One of the ways we use gluster now is to make a HA-ish cluster head
node. A virtual machine runs in the shared storage and is backed up by 3
physical servers that contribute to the gluster storage share.

We're using sharding in this volume. The VM image file is around 5T and
we use qemu-img with falloc to get all the blocks allocated in advance.

We are not using gfapi largely because it would mean we have to build
our own libvirt and qemu and we'd prefer not to do that. So we're using
a glusterfs fuse mount to host the image. The virtual machine is using
virtio disks but we had similar trouble using scsi emulation.

The issue: - all seems well, the VM head node installs, boots, etc.

However, at some point, it stops being able to boot! grub2 acts like it
cannot find /boot. At the grub2 prompt, it can see the partitions, but
reports no filesystem found where there are indeed filesystems.

If we switch qemu to use "direct kernel load" (bypass grub2), this often
works around the problem but in one case Linux gave us a clue. Linux
reported /dev/vda as only being 64 megabytes, which would explain a lot.
This means the virtual machine Linux though the disk supplied by the
disk image was tiny! 64M instead of 5T

We are using sles15sp2 and hit the problem more often with updates
applied than without. I'm in the process of trying to isolate if there
is a sles15sp2 update causing this, or if we're within "random chance".

On one of the physical nodes, if it is in the failure mode, if I use
'kpartx' to create the partitions from the image file, then mount the
giant root filesystem (ie mount /dev/mapper/loop0p31 /mnt) and then
umount /mnt, then that physical node starts the VM fine, grub2 loads,
the virtual machine is fully happy!  Until I try to shut it down and
start it up again, at which point it sticks at grub2 again! What about
mounting the image file makes it so qemu sees the whole disk?

The problem doesn't always happen but once it starts, the same VM image has
trouble starting on any of the 3 physical nodes sharing the storage.
But using the trick to force-mount the root within the image with
kpartx, then the machine can come up. My only guess is this changes the
file just a tiny bit in the middle of the image.

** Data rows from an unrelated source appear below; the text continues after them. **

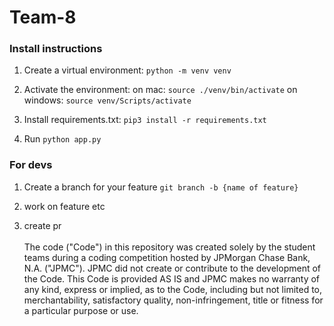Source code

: # Team-8

### Install instructions

1. Create a virtual environment:
`python -m venv venv`

2. Activate the environment:
on mac: `source ./venv/bin/activate`
on windows: `source venv/Scripts/activate`

3. Install requirements.txt:
`pip3 install -r requirements.txt`

4. Run `python app.py`

### For devs

1. Create a branch for your feature
`git branch -b {name of feature}`

2. work on feature etc

3. create pr <br /> <br /> The code ("Code") in this repository was created solely by the student teams during a coding competition hosted by JPMorgan Chase Bank, N.A. ("JPMC"). JPMC did not create or contribute to the development of the Code. This Code is provided AS IS and JPMC makes no warranty of any kind, express or implied, as to the Code, including but not limited to, merchantability, satisfactory quality, non-infringement, title or fitness for a particular purpose or use.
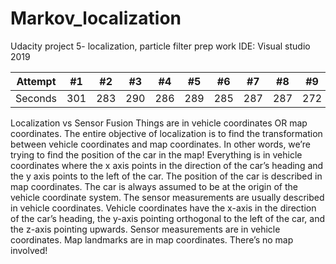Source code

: # Markov_localization
Udacity project 5- localization, particle filter prep work 
IDE: Visual studio 2019

Attempt | #1 | #2 | #3 | #4 | #5 | #6 | #7 | #8 | #9 | #10 | #11
--- | --- | --- | --- |--- |--- |--- |--- |--- |--- |--- |---
Seconds | 301 | 283 | 290 | 286 | 289 | 285 | 287 | 287 | 272 | 276 | 269

Localization	vs Sensor Fusion
Things are in vehicle coordinates OR map coordinates. The entire objective of localization is to find the transformation between vehicle coordinates and map coordinates. In other words, we’re trying to find the position of the car in the map!	Everything is in vehicle coordinates where the x axis points in the direction of the car’s heading and the y axis points to the left of the car.
The position of the car is described in map coordinates.	The car is always assumed to be at the origin of the vehicle coordinate system.
The sensor measurements are usually described in vehicle coordinates. Vehicle coordinates have the x-axis in the direction of the car’s heading, the y-axis pointing orthogonal to the left of the car, and the z-axis pointing upwards.	Sensor measurements are in vehicle coordinates.
Map landmarks are in map coordinates.	There’s no map involved!
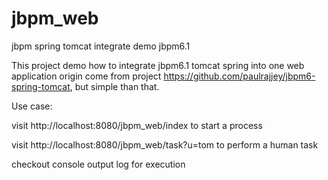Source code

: # jbpm_web
jbpm spring tomcat integrate demo jbpm6.1

This project demo how to integrate jbpm6.1 tomcat spring into one web application
origin come from project https://github.com/paulrajjey/jbpm6-spring-tomcat, but simple than that.


Use case:

 visit  http://localhost:8080/jbpm_web/index  to start a process
 
 visit  http://localhost:8080/jbpm_web/task?u=tom  to perform a human task
 
 
 checkout console output log for execution
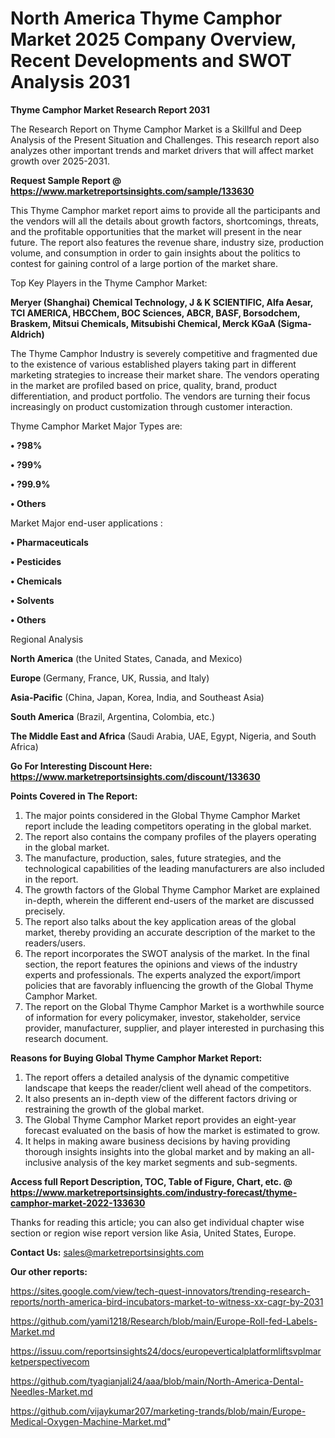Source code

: # North America Thyme Camphor Market 2025 Company Overview, Recent Developments and SWOT Analysis 2031

<strong>Thyme Camphor Market Research Report 2031</strong>

The Research Report on Thyme Camphor Market is a Skillful and Deep Analysis of the Present Situation and Challenges. This research report also analyzes other important trends and market drivers that will affect market growth over 2025-2031.

<strong>Request Sample Report @ <a href=https://www.marketreportsinsights.com/sample/133630>https://www.marketreportsinsights.com/sample/133630</a></strong>

This Thyme Camphor market report aims to provide all the participants and the vendors will all the details about growth factors, shortcomings, threats, and the profitable opportunities that the market will present in the near future. The report also features the revenue share, industry size, production volume, and consumption in order to gain insights about the politics to contest for gaining control of a large portion of the market share.

Top Key Players in the Thyme Camphor Market:

<strong>Meryer (Shanghai) Chemical Technology, J & K SCIENTIFIC, Alfa Aesar, TCI AMERICA, HBCChem, BOC Sciences, ABCR, BASF, Borsodchem, Braskem, Mitsui Chemicals, Mitsubishi Chemical, Merck KGaA (Sigma-Aldrich)</strong>

The Thyme Camphor Industry is severely competitive and fragmented due to the existence of various established players taking part in different marketing strategies to increase their market share. The vendors operating in the market are profiled based on price, quality, brand, product differentiation, and product portfolio. The vendors are turning their focus increasingly on product customization through customer interaction.

Thyme Camphor Market Major Types are:

<strong>• ?98%

• ?99%

• ?99.9%

• Others</strong>

Market Major end-user applications :

<strong>• Pharmaceuticals

• Pesticides

• Chemicals

• Solvents

• Others</strong>

Regional Analysis

</u><strong><b>North America</b></strong> (the United States, Canada, and Mexico)

<strong><b>Europe </b></strong>(Germany, France, UK, Russia, and Italy)

<strong><b>Asia-Pacific</b></strong> (China, Japan, Korea, India, and Southeast Asia)

<strong><b>South America</b></strong> (Brazil, Argentina, Colombia, etc.)

<strong><b>The Middle East and Africa</b></strong> (Saudi Arabia, UAE, Egypt, Nigeria, and South Africa)

<strong>Go For Interesting Discount Here: <a href=https://www.marketreportsinsights.com/discount/133630>https://www.marketreportsinsights.com/discount/133630</a></strong>

<strong>Points Covered in The Report:</strong>
<ol>
  <li>The major points considered in the Global Thyme Camphor Market report include the leading competitors operating in the global market.</li>
  <li>The report also contains the company profiles of the players operating in the global market.</li>
  <li>The manufacture, production, sales, future strategies, and the technological capabilities of the leading manufacturers are also included in the report.</li>
  <li>The growth factors of the Global Thyme Camphor Market are explained in-depth, wherein the different end-users of the market are discussed precisely.</li>
  <li>The report also talks about the key application areas of the global market, thereby providing an accurate description of the market to the readers/users.</li>
  <li>The report incorporates the SWOT analysis of the market. In the final section, the report features the opinions and views of the industry experts and professionals. The experts analyzed the export/import policies that are favorably influencing the growth of the Global Thyme Camphor Market.</li>
  <li>The report on the Global Thyme Camphor Market is a worthwhile source of information for every policymaker, investor, stakeholder, service provider, manufacturer, supplier, and player interested in purchasing this research document.</li>
</ol>
<strong>Reasons for Buying Global Thyme Camphor Market Report:</strong>

<ol>
  <li>The report offers a detailed analysis of the dynamic competitive landscape that keeps the reader/client well ahead of the competitors.</li>
  <li>It also presents an in-depth view of the different factors driving or restraining the growth of the global market.</li>
  <li>The Global Thyme Camphor Market report provides an eight-year forecast evaluated on the basis of how the market is estimated to grow.</li>
  <li>It helps in making aware business decisions by having providing thorough insights insights into the global market and by making an all-inclusive analysis of the key market segments and sub-segments.</li>
</ol>
<strong>Access full Report Description, TOC, Table of Figure, Chart, etc. @ <a href=https://www.marketreportsinsights.com/industry-forecast/thyme-camphor-market-2022-133630>https://www.marketreportsinsights.com/industry-forecast/thyme-camphor-market-2022-133630</a></strong>


Thanks for reading this article; you can also get individual chapter wise section or region wise report version like Asia, United States, Europe.

<strong>Contact Us:</strong>
sales@marketreportsinsights.com

<strong>Our other reports:</strong>

<a href=https://sites.google.com/view/tech-quest-innovators/trending-research-reports/north-america-bird-incubators-market-to-witness-xx-cagr-by-2031>https://sites.google.com/view/tech-quest-innovators/trending-research-reports/north-america-bird-incubators-market-to-witness-xx-cagr-by-2031</a>

<a href=https://github.com/yami1218/Research/blob/main/Europe-Roll-fed-Labels-Market.md>https://github.com/yami1218/Research/blob/main/Europe-Roll-fed-Labels-Market.md</a>

<a href=https://issuu.com/reportsinsights24/docs/europeverticalplatformliftsvplmarketperspectivecom>https://issuu.com/reportsinsights24/docs/europeverticalplatformliftsvplmarketperspectivecom</a>

<a href=https://github.com/tyagianjali24/aaa/blob/main/North-America-Dental-Needles-Market.md>https://github.com/tyagianjali24/aaa/blob/main/North-America-Dental-Needles-Market.md</a>

<a href=https://github.com/vijaykumar207/marketing-trands/blob/main/Europe-Medical-Oxygen-Machine-Market.md>https://github.com/vijaykumar207/marketing-trands/blob/main/Europe-Medical-Oxygen-Machine-Market.md</a>"
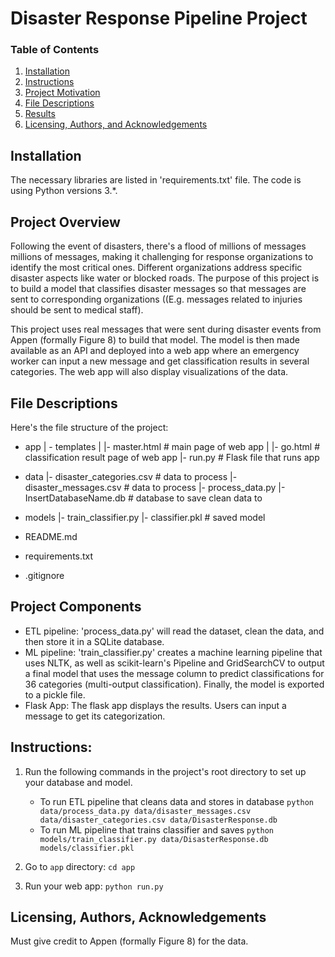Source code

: # Disaster Response Pipeline Project

### Table of Contents

1. [Installation](#installation)
2. [Instructions](#Instruction)
3. [Project Motivation](#motivation)
4. [File Descriptions](#files)
5. [Results](#results)
6. [Licensing, Authors, and Acknowledgements](#licensing)

## Installation <a name="installation"></a>

The necessary libraries are listed in 'requirements.txt' file.
The code is using Python versions 3.\*.

## Project Overview<a name="overview"></a>

Following the event of disasters, there's a flood of millions of messages millions of messages, making it challenging for response organizations to identify the most critical ones. Different organizations address specific disaster aspects like water or blocked roads. The purpose of this project is to build a model that classifies disaster messages so that messages are sent to corresponding organizations ((E.g. messages related to injuries should be sent to medical staff).

This project uses real messages that were sent during disaster events from Appen (formally Figure 8) to build that model. The model is then made available as an API and deployed into a web app where an emergency worker can input a new message and get classification results in several categories. The web app will also display visualizations of the data.

## File Descriptions <a name="files"></a>

Here's the file structure of the project:

- app
  | - templates
  | |- master.html # main page of web app
  | |- go.html # classification result page of web app
  |- run.py # Flask file that runs app

- data
  |- disaster_categories.csv # data to process
  |- disaster_messages.csv # data to process
  |- process_data.py
  |- InsertDatabaseName.db # database to save clean data to

- models
  |- train_classifier.py
  |- classifier.pkl # saved model

- README.md
- requirements.txt
- .gitignore

## Project Components <a name="results"></a>

- ETL pipeline:
  'process_data.py' will read the dataset, clean the data, and then store it in a SQLite database.
- ML pipeline:
  'train_classifier.py' creates a machine learning pipeline that uses NLTK, as well as scikit-learn's Pipeline and GridSearchCV to output a final model that uses the message column to predict classifications for 36 categories (multi-output classification). Finally, the model is exported to a pickle file.
- Flask App:
  The flask app displays the results. Users can input a message to get its categorization.

## Instructions:

1. Run the following commands in the project's root directory to set up your database and model.

   - To run ETL pipeline that cleans data and stores in database
     `python data/process_data.py data/disaster_messages.csv data/disaster_categories.csv data/DisasterResponse.db`
   - To run ML pipeline that trains classifier and saves
     `python models/train_classifier.py data/DisasterResponse.db models/classifier.pkl`

2. Go to `app` directory: `cd app`

3. Run your web app: `python run.py`

## Licensing, Authors, Acknowledgements<a name="licensing"></a>

Must give credit to Appen (formally Figure 8) for the data.
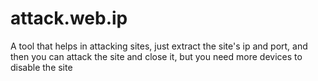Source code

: # attack.web.ip
A tool that helps in attacking sites, just extract the site's ip and port, and then you can attack the site and close it, but you need more devices to disable the site
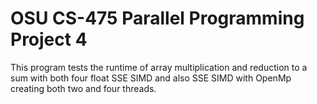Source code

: # OSU CS-475 Parallel Programming Project 4

This program tests the runtime of array multiplication and reduction to a sum
with both four float SSE SIMD and also SSE SIMD with OpenMp creating both two
and four threads.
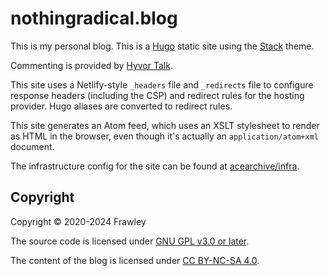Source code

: # nothingradical.blog

This is my personal blog. This is a [Hugo](https://gohugo.io/) static site
using the [Stack](https://github.com/CaiJimmy/hugo-theme-stack) theme.

Commenting is provided by [Hyvor Talk](https://talk.hyvor.com/).

This site uses a Netlify-style `_headers` file and `_redirects` file to
configure response headers (including the CSP) and redirect rules for the
hosting provider. Hugo aliases are converted to redirect rules.

This site generates an Atom feed, which uses an XSLT stylesheet to render as
HTML in the browser, even though it's actually an `application/atom+xml`
document.

The infrastructure config for the site can be found at
[acearchive/infra](https://github.com/acearchive/infra).

## Copyright

Copyright © 2020-2024 Frawley

The source code is licensed under [GNU GPL v3.0 or
later](https://spdx.org/licenses/GPL-3.0-or-later.html).

The content of the blog is licensed under [CC BY-NC-SA
4.0](https://creativecommons.org/licenses/by-nc-sa/4.0/).
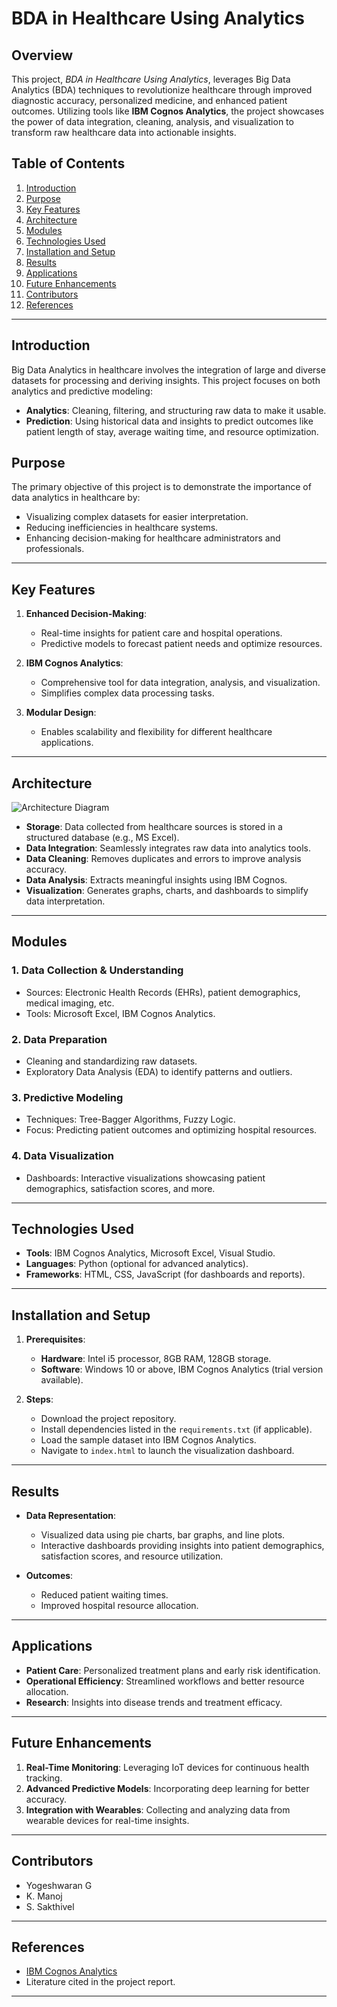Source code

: # BDA in Healthcare Using Analytics

## Overview

This project, *BDA in Healthcare Using Analytics*, leverages Big Data Analytics (BDA) techniques to revolutionize healthcare through improved diagnostic accuracy, personalized medicine, and enhanced patient outcomes. Utilizing tools like **IBM Cognos Analytics**, the project showcases the power of data integration, cleaning, analysis, and visualization to transform raw healthcare data into actionable insights.

## Table of Contents
1. [Introduction](#introduction)
2. [Purpose](#purpose)
3. [Key Features](#key-features)
4. [Architecture](#architecture)
5. [Modules](#modules)
6. [Technologies Used](#technologies-used)
7. [Installation and Setup](#installation-and-setup)
8. [Results](#results)
9. [Applications](#applications)
10. [Future Enhancements](#future-enhancements)
11. [Contributors](#contributors)
12. [References](#references)

---

## Introduction

Big Data Analytics in healthcare involves the integration of large and diverse datasets for processing and deriving insights. This project focuses on both analytics and predictive modeling:
- **Analytics**: Cleaning, filtering, and structuring raw data to make it usable.
- **Prediction**: Using historical data and insights to predict outcomes like patient length of stay, average waiting time, and resource optimization.

## Purpose

The primary objective of this project is to demonstrate the importance of data analytics in healthcare by:
- Visualizing complex datasets for easier interpretation.
- Reducing inefficiencies in healthcare systems.
- Enhancing decision-making for healthcare administrators and professionals.

---

## Key Features

1. **Enhanced Decision-Making**:
   - Real-time insights for patient care and hospital operations.
   - Predictive models to forecast patient needs and optimize resources.

2. **IBM Cognos Analytics**:
   - Comprehensive tool for data integration, analysis, and visualization.
   - Simplifies complex data processing tasks.

3. **Modular Design**:
   - Enables scalability and flexibility for different healthcare applications.

---

## Architecture

![Architecture Diagram](link-to-diagram-if-available)

- **Storage**: Data collected from healthcare sources is stored in a structured database (e.g., MS Excel).
- **Data Integration**: Seamlessly integrates raw data into analytics tools.
- **Data Cleaning**: Removes duplicates and errors to improve analysis accuracy.
- **Data Analysis**: Extracts meaningful insights using IBM Cognos.
- **Visualization**: Generates graphs, charts, and dashboards to simplify data interpretation.

---

## Modules

### 1. Data Collection & Understanding
- Sources: Electronic Health Records (EHRs), patient demographics, medical imaging, etc.
- Tools: Microsoft Excel, IBM Cognos Analytics.

### 2. Data Preparation
- Cleaning and standardizing raw datasets.
- Exploratory Data Analysis (EDA) to identify patterns and outliers.

### 3. Predictive Modeling
- Techniques: Tree-Bagger Algorithms, Fuzzy Logic.
- Focus: Predicting patient outcomes and optimizing hospital resources.

### 4. Data Visualization
- Dashboards: Interactive visualizations showcasing patient demographics, satisfaction scores, and more.

---

## Technologies Used

- **Tools**: IBM Cognos Analytics, Microsoft Excel, Visual Studio.
- **Languages**: Python (optional for advanced analytics).
- **Frameworks**: HTML, CSS, JavaScript (for dashboards and reports).

---

## Installation and Setup

1. **Prerequisites**:
   - **Hardware**: Intel i5 processor, 8GB RAM, 128GB storage.
   - **Software**: Windows 10 or above, IBM Cognos Analytics (trial version available).

2. **Steps**:
   - Download the project repository.
   - Install dependencies listed in the `requirements.txt` (if applicable).
   - Load the sample dataset into IBM Cognos Analytics.
   - Navigate to `index.html` to launch the visualization dashboard.

---

## Results

- **Data Representation**: 
   - Visualized data using pie charts, bar graphs, and line plots.
   - Interactive dashboards providing insights into patient demographics, satisfaction scores, and resource utilization.

- **Outcomes**:
   - Reduced patient waiting times.
   - Improved hospital resource allocation.

---

## Applications

- **Patient Care**: Personalized treatment plans and early risk identification.
- **Operational Efficiency**: Streamlined workflows and better resource allocation.
- **Research**: Insights into disease trends and treatment efficacy.

---

## Future Enhancements

1. **Real-Time Monitoring**: Leveraging IoT devices for continuous health tracking.
2. **Advanced Predictive Models**: Incorporating deep learning for better accuracy.
3. **Integration with Wearables**: Collecting and analyzing data from wearable devices for real-time insights.

---

## Contributors

- Yogeshwaran G  
- K. Manoj  
- S. Sakthivel  

---

## References

- [IBM Cognos Analytics](https://www.ibm.com/products/cognos-analytics)
- Literature cited in the project report.

--- 
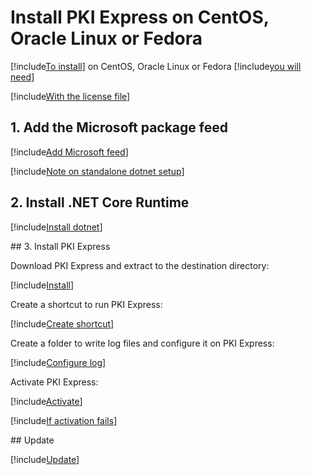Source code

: ﻿# Install PKI Express on CentOS, Oracle Linux or Fedora

[!include[To install](includes/intro-prefix.md)] on CentOS, Oracle Linux or Fedora [!include[you will need](includes/intro-suffix.md)]

[!include[With the license file](includes/prereqs-reminder.md)]

## 1. Add the Microsoft package feed

[!include[Add Microsoft feed](../../../../includes/pki-express/centos/add-feed.md)]

[!include[Note on standalone dotnet setup](includes/dotnet-standalone-note.md)]

## 2. Install .NET Core Runtime

[!include[Install dotnet](../../../../includes/pki-express/centos/install-dotnet.md)]

<a name="install" />
## 3. Install PKI Express

Download PKI Express and extract to the destination directory:

[!include[Install](../../../../includes/pki-express/linux/install-curl.md)]

Create a shortcut to run PKI Express:

[!include[Create shortcut](../../../../includes/pki-express/centos/create-shortcut.md)]

Create a folder to write log files and configure it on PKI Express:

[!include[Configure log](../../../../includes/pki-express/linux/config-log.md)]

Activate PKI Express:

[!include[Activate](../../../../includes/pki-express/linux/activate.md)]

[!include[If activation fails](includes/manual-activation.md)]

<a name="update" />
## Update

[!include[Update](includes/update-curl.md)]
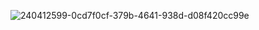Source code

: ![240412599-0cd7f0cf-379b-4641-938d-d08f420cc99e](https://github.com/user-attachments/assets/d81f1085-d4e8-43ba-b6f5-9d085c653bb7)
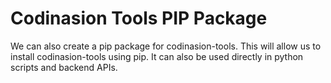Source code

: # Codinasion Tools PIP Package

We can also create a pip package for codinasion-tools. This will allow us to install codinasion-tools using pip. It can also be used directly in python scripts and backend APIs.
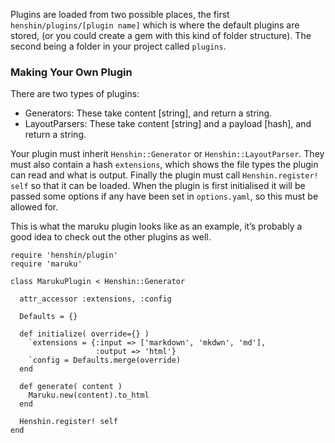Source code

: Plugins are loaded from two possible places, the first `henshin/plugins/[plugin name]` which is where the default plugins are stored, (or you could create a gem with this kind of folder structure). The second being a folder in your project called `plugins`.

### Making Your Own Plugin

There are two types of plugins:
- Generators: These take content [string], and return a string.
- LayoutParsers: These take content [string] and a payload [hash], and return a string.

Your plugin must inherit `Henshin::Generator` or `Henshin::LayoutParser`. They must also contain a hash `extensions`, which shows the file types the plugin can read and what is output. Finally the plugin must call `Henshin.register! self` so that it can be loaded. When the plugin is first initialised it will be passed some options if any have been set in `options.yaml`, so this must be allowed for.

This is what the maruku plugin looks like as an example, it’s probably a good idea to check out the other plugins as well.

    require 'henshin/plugin'
    require 'maruku'
    
    class MarukuPlugin < Henshin::Generator
      
      attr_accessor :extensions, :config
      
      Defaults = {}
      
      def initialize( override={} )
        `extensions = {:input => ['markdown', 'mkdwn', 'md'],
                       :output => 'html'}
        `config = Defaults.merge(override)
      end
      
      def generate( content )
        Maruku.new(content).to_html
      end
      
      Henshin.register! self
    end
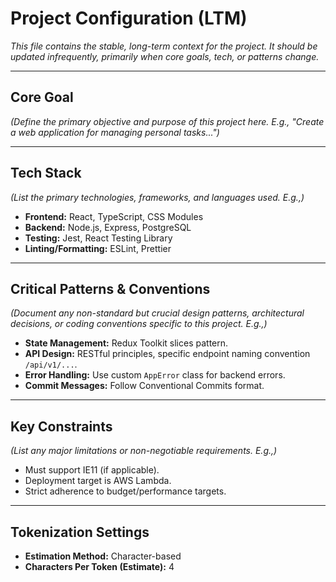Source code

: # Project Configuration (LTM)

*This file contains the stable, long-term context for the project.*
*It should be updated infrequently, primarily when core goals, tech, or patterns change.*

---

## Core Goal

*(Define the primary objective and purpose of this project here. E.g., "Create a web application for managing personal tasks...")*

---

## Tech Stack

*(List the primary technologies, frameworks, and languages used. E.g.,)*
*   **Frontend:** React, TypeScript, CSS Modules
*   **Backend:** Node.js, Express, PostgreSQL
*   **Testing:** Jest, React Testing Library
*   **Linting/Formatting:** ESLint, Prettier

---

## Critical Patterns & Conventions

*(Document any non-standard but crucial design patterns, architectural decisions, or coding conventions specific to this project. E.g.,)*
*   **State Management:** Redux Toolkit slices pattern.
*   **API Design:** RESTful principles, specific endpoint naming convention `/api/v1/...`.
*   **Error Handling:** Use custom `AppError` class for backend errors.
*   **Commit Messages:** Follow Conventional Commits format.

---

## Key Constraints

*(List any major limitations or non-negotiable requirements. E.g.,)*
*   Must support IE11 (if applicable).
*   Deployment target is AWS Lambda.
*   Strict adherence to budget/performance targets.

---

## Tokenization Settings

*   **Estimation Method:** Character-based
*   **Characters Per Token (Estimate):** 4
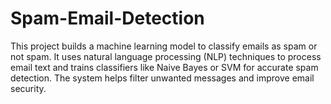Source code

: # Spam-Email-Detection
This project builds a machine learning model to classify emails as spam or not spam. It uses natural language processing (NLP) techniques to process email text and trains classifiers like Naive Bayes or SVM for accurate spam detection. The system helps filter unwanted messages and improve email security.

Once the problem starts, it keeps happening except temporarily working
when I do the loop mount trick on the physical admin.

Here is some info about what I have in place:

nano-1:/adminvm/images # gluster volume info

Volume Name: adminvm
Type: Replicate
Volume ID: 67de902c-8c00-4dc9-8b69-60b93b5f6104
Status: Started
Snapshot Count: 0
Number of Bricks: 1 x 3 = 3
Transport-type: tcp
Bricks:
Brick1: 172.23.255.151:/data/brick_adminvm
Brick2: 172.23.255.152:/data/brick_adminvm
Brick3: 172.23.255.153:/data/brick_adminvm
Options Reconfigured:
performance.client-io-threads: on
nfs.disable: on
storage.fips-mode-rchecksum: on
transport.address-family: inet
performance.quick-read: off
performance.read-ahead: off
performance.io-cache: off
performance.low-prio-threads: 32
network.remote-dio: enable
cluster.eager-lock: enable
cluster.quorum-type: auto
cluster.server-quorum-type: server
cluster.data-self-heal-algorithm: full
cluster.locking-scheme: granular
cluster.shd-max-threads: 8
cluster.shd-wait-qlength: 10000
features.shard: on
user.cifs: off
cluster.choose-local: off
client.event-threads: 4
server.event-threads: 4
cluster.granular-entry-heal: enable
storage.owner-uid: 439
storage.owner-gid: 443

libglusterfs0-7.2-4723.1520.210122T1700.a.sles15sp2hpe.x86_64
glusterfs-7.2-4723.1520.210122T1700.a.sles15sp2hpe.x86_64
python3-gluster-7.2-4723.1520.210122T1700.a.sles15sp2hpe.noarch

nano-1:/adminvm/images # uname -a
Linux nano-1 5.3.18-24.46-default #1 SMP Tue Jan 5 16:11:50 UTC 2021 (4ff469b) x86_64 x86_64 x86_64 GNU/Linux
nano-1:/adminvm/images # rpm -qa | grep qemu-4
qemu-4.2.0-9.4.x86_64

Would love any advice!!!!

Erik